A Denver lawmaker plans to sponsor a bill this year that aims to require lenders to prove they are the holders of evidence of debt before they foreclose.
Rep. Beth McCann, D-Denver, is sponsoring the bill in hopes of making the foreclosure process cleaner and fairer for homeowners.
Colorado Springs real estate attorney Stephen Brunette of the Gasper Law Group has been waiting for more than three years to see a bill like this.
Brunette has been litigating three Colorado cases where the lender that foreclosed on the homeowners he’s defending weren’t able to prove they held the loans they were foreclosing on, but were still able to proceed.
The problem, Brunette said, is that lenders aren’t required by law to prove they have the right to foreclose in Colorado.
“I’m not exaggerating,” Brunette said. “Colorado law is they can say, ‘I have the right to foreclose because I say so.’”
One of Brunette’s cases involving Colorado Springs homeowner Sonya Robison is set to go to trial within the next month or two, Brunette said. Because it’s set for trial, he didn’t want to discuss the case of the woman who lost her home in foreclosure to a lender she said she never had a loan with.
Another of Brunette’s cases, William Henry Wesson vs.
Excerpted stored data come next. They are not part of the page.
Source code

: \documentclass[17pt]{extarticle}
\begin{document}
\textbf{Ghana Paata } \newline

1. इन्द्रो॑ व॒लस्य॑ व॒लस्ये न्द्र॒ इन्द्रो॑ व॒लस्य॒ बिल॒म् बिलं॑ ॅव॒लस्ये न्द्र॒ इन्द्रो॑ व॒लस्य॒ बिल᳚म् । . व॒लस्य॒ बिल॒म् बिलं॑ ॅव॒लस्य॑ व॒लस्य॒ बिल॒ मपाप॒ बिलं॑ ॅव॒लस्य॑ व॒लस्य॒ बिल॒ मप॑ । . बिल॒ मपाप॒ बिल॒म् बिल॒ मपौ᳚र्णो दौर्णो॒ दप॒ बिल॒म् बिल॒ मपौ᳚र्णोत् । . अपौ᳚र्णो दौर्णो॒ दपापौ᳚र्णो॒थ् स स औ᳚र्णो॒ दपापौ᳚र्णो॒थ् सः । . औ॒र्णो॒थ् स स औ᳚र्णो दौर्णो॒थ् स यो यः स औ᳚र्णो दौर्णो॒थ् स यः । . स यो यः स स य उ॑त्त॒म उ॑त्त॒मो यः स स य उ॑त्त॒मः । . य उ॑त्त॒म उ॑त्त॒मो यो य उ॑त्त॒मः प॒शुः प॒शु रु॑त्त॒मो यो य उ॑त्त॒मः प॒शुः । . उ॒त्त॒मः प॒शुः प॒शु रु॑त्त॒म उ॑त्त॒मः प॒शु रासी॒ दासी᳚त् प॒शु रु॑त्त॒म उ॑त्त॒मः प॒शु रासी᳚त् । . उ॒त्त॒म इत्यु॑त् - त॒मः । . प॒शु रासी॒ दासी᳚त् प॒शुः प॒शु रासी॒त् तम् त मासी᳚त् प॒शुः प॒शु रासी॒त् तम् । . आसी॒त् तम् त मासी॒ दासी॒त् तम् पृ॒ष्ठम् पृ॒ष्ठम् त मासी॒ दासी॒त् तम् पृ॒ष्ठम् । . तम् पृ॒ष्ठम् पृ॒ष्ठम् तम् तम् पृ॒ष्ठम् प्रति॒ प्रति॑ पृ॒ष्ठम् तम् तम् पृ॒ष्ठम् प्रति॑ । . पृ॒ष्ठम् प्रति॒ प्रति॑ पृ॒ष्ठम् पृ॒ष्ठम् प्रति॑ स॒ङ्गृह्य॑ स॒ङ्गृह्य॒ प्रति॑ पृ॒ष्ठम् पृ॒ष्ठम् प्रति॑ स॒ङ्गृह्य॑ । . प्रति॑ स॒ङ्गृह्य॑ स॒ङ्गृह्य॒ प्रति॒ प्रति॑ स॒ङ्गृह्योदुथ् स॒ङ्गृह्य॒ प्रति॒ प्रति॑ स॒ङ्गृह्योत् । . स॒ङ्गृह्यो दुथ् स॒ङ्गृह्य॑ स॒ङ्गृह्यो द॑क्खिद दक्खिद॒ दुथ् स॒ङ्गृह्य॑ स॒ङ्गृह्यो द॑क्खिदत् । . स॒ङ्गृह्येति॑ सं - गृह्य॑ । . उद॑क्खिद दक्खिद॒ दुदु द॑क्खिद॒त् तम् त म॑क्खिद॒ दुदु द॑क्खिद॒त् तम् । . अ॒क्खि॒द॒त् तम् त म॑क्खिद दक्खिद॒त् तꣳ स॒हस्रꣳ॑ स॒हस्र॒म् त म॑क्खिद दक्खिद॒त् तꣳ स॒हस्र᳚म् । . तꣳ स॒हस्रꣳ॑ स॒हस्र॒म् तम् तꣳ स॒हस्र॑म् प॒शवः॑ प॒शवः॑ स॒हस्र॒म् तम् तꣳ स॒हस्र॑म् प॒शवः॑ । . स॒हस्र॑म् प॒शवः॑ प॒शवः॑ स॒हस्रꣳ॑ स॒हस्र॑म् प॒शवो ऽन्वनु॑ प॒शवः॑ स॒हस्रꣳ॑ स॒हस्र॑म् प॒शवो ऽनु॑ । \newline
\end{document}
Onewest Bank, is in the Colorado Court of Appeals.
Wesson lost his Pitkin County home to foreclosure though he had more than $500,000 of equity in it and could have sold it and paid off his loan, Brunette said.
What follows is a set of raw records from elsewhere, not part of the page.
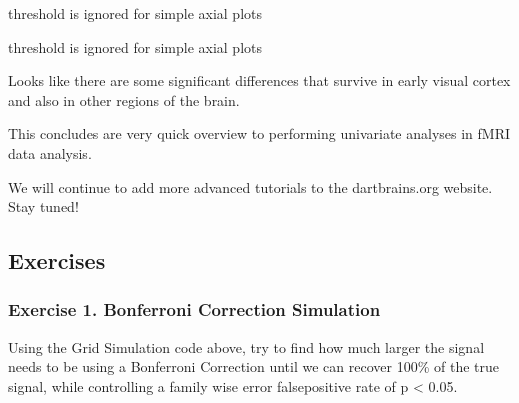 \documentclass[letterpaper,10pt,english]{sphinxmanual}
\begin{document}
\begin{sphinxVerbatim}[commandchars=\\\{\}]
threshold is ignored for simple axial plots
\end{sphinxVerbatim}

\noindent{}

\begin{sphinxVerbatim}[commandchars=\\\{\}]
  
\PYG{p}{[}\PYG{p}{]}
\end{sphinxVerbatim}

\begin{sphinxVerbatim}[commandchars=\\\{\}]
threshold is ignored for simple axial plots
\end{sphinxVerbatim}

\noindent{}

Looks like there are some significant differences that survive in early visual cortex and also in other regions of the brain.

This concludes are very quick overview to performing univariate analyses in fMRI data analysis.

We will continue to add more advanced tutorials to the dartbrains.org website. Stay tuned!


\subsection{Exercises}
\label{\detokenize{content/Thresholding_Group_Analyses:exercises}}

\subsubsection{Exercise 1. Bonferroni Correction Simulation}
\label{\detokenize{content/Thresholding_Group_Analyses:exercise-1-bonferroni-correction-simulation}}
Using the Grid Simulation code above, try to find how much larger the signal needs to be using a Bonferroni Correction until we can recover 100\% of the true signal, while controlling a family wise error false\sphinxhyphen{}positive rate of p \textless{} 0.05.
\end{document}
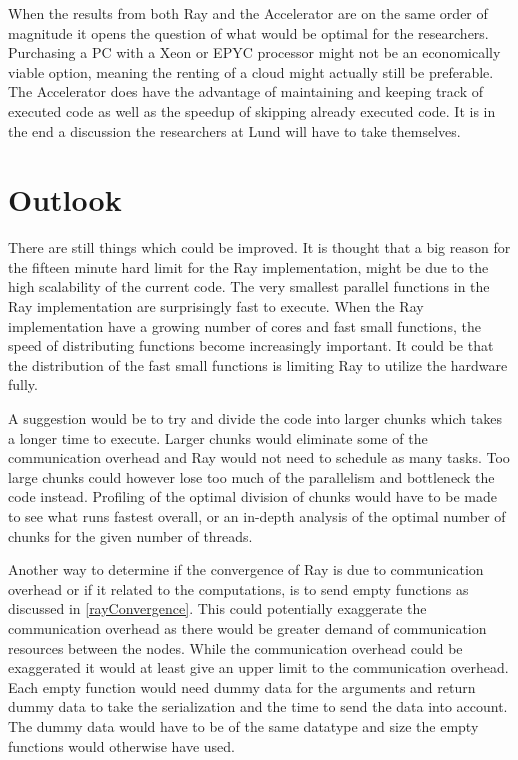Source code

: \documentclass[12pt, a4paper]{article}
\begin{document}
When the results from both Ray and the Accelerator are on the same order of magnitude it opens the question of what would be optimal for the researchers.
Purchasing a PC with a Xeon or EPYC processor might not be an economically viable option, meaning the renting of a cloud might actually still be preferable.
The Accelerator does have the advantage of maintaining and keeping track of executed code as well as the speedup of skipping already executed code.
It is in the end a discussion the researchers at Lund will have to take themselves.


\section{Outlook}

There are still things which could be improved.
It is thought that a big reason for the fifteen minute hard limit for the Ray implementation, might be due to the high scalability of the current code.
The very smallest parallel functions in the Ray implementation are surprisingly fast to execute.
When the Ray implementation have a growing number of cores and fast small functions, the speed of distributing functions become increasingly important.
It could be that the distribution of the fast small functions is limiting Ray to utilize the hardware fully.

A suggestion would be to try and divide the code into larger chunks which takes a longer time to execute.
Larger chunks would eliminate some of the communication overhead and Ray would not need to schedule as many tasks.
Too large chunks could however lose too much of the parallelism and bottleneck the code instead.
Profiling of the optimal division of chunks would have to be made to see what runs fastest overall, or an in-depth analysis of the optimal number of chunks for the given number of threads.

Another way to determine if the convergence of Ray is due to communication overhead or if it related to the computations, is to send empty functions as discussed in \cref{rayConvergence}.
This could potentially exaggerate the communication overhead as there would be greater demand of communication resources between the nodes.
While the communication overhead could be exaggerated it would at least give an upper limit to the communication overhead.
Each empty function would need dummy data for the arguments and return dummy data to take the serialization and the time to send the data into account.
The dummy data would have to be of the same datatype and size the empty functions would otherwise have used.
\end{document}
“People have no opportunity to work a new deal if they can’t even find out who holds their loan,” Brunette said.
Brunette said he’s been fighting to change the law to require lenders to offer up documentation proving they own the debt they’re foreclosing on.
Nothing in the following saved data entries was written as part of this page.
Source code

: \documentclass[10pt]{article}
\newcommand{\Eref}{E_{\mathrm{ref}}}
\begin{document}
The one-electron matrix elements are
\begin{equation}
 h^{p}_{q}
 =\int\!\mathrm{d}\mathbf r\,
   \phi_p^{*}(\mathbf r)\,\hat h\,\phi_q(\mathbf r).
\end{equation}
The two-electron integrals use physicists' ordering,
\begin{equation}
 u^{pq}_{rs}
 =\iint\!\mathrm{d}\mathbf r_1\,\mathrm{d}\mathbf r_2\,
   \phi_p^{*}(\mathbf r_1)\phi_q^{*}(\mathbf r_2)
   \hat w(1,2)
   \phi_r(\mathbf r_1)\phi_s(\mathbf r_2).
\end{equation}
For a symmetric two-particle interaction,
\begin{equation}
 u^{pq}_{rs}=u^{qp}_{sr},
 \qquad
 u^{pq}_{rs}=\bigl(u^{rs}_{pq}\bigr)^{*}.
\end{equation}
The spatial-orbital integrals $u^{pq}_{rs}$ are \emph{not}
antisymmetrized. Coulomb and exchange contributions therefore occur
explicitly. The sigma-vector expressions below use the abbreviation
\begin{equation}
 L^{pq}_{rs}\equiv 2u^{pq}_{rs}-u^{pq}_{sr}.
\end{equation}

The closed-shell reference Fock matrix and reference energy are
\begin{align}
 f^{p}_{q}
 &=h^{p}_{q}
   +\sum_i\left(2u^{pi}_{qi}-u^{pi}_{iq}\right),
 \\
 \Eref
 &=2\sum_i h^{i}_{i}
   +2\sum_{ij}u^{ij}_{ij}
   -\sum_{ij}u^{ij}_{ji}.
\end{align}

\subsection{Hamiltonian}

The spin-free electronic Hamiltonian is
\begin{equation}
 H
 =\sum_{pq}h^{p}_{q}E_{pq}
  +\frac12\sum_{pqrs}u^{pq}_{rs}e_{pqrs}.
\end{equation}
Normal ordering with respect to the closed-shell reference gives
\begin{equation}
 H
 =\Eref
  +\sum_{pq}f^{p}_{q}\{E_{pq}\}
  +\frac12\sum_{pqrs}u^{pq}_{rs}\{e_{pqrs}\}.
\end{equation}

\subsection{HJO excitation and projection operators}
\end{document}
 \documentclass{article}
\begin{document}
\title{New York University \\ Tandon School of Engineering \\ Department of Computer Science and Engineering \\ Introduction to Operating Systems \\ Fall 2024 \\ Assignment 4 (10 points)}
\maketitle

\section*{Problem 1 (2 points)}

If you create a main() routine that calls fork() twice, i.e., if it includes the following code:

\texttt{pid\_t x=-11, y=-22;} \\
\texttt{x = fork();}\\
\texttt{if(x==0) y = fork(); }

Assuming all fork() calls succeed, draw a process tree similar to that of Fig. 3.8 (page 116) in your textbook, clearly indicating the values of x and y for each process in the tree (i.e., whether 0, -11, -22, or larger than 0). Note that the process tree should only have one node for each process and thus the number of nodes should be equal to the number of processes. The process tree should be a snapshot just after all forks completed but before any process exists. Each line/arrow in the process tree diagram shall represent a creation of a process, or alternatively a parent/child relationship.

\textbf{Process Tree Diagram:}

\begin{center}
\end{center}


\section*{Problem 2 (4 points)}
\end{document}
Colorado has a much lower burden of proof for lenders than most states, he said. And it leaves homeowners and borrowers more vulnerable than they are in the rest of the country.
It’s become increasingly complicated for lenders to supply those documents as mortgages have been sold into securities, Brunette said.
His legal cases with the banks have lasted years against well-funded advisories and it took years just to get to breaking points in the cases, he said. Brunette is hoping that if his three court cases don’t result in a change to the law, McCann’s bill will.
But he has little hope the bill will pass.
Opponents to legislation like this have said in the past that the system is overwhelmed with foreclosures and any added regulations will just bog down the process even more.
“This whole thing could just rot on the vine,” Brunette said. “But it’s a good start.”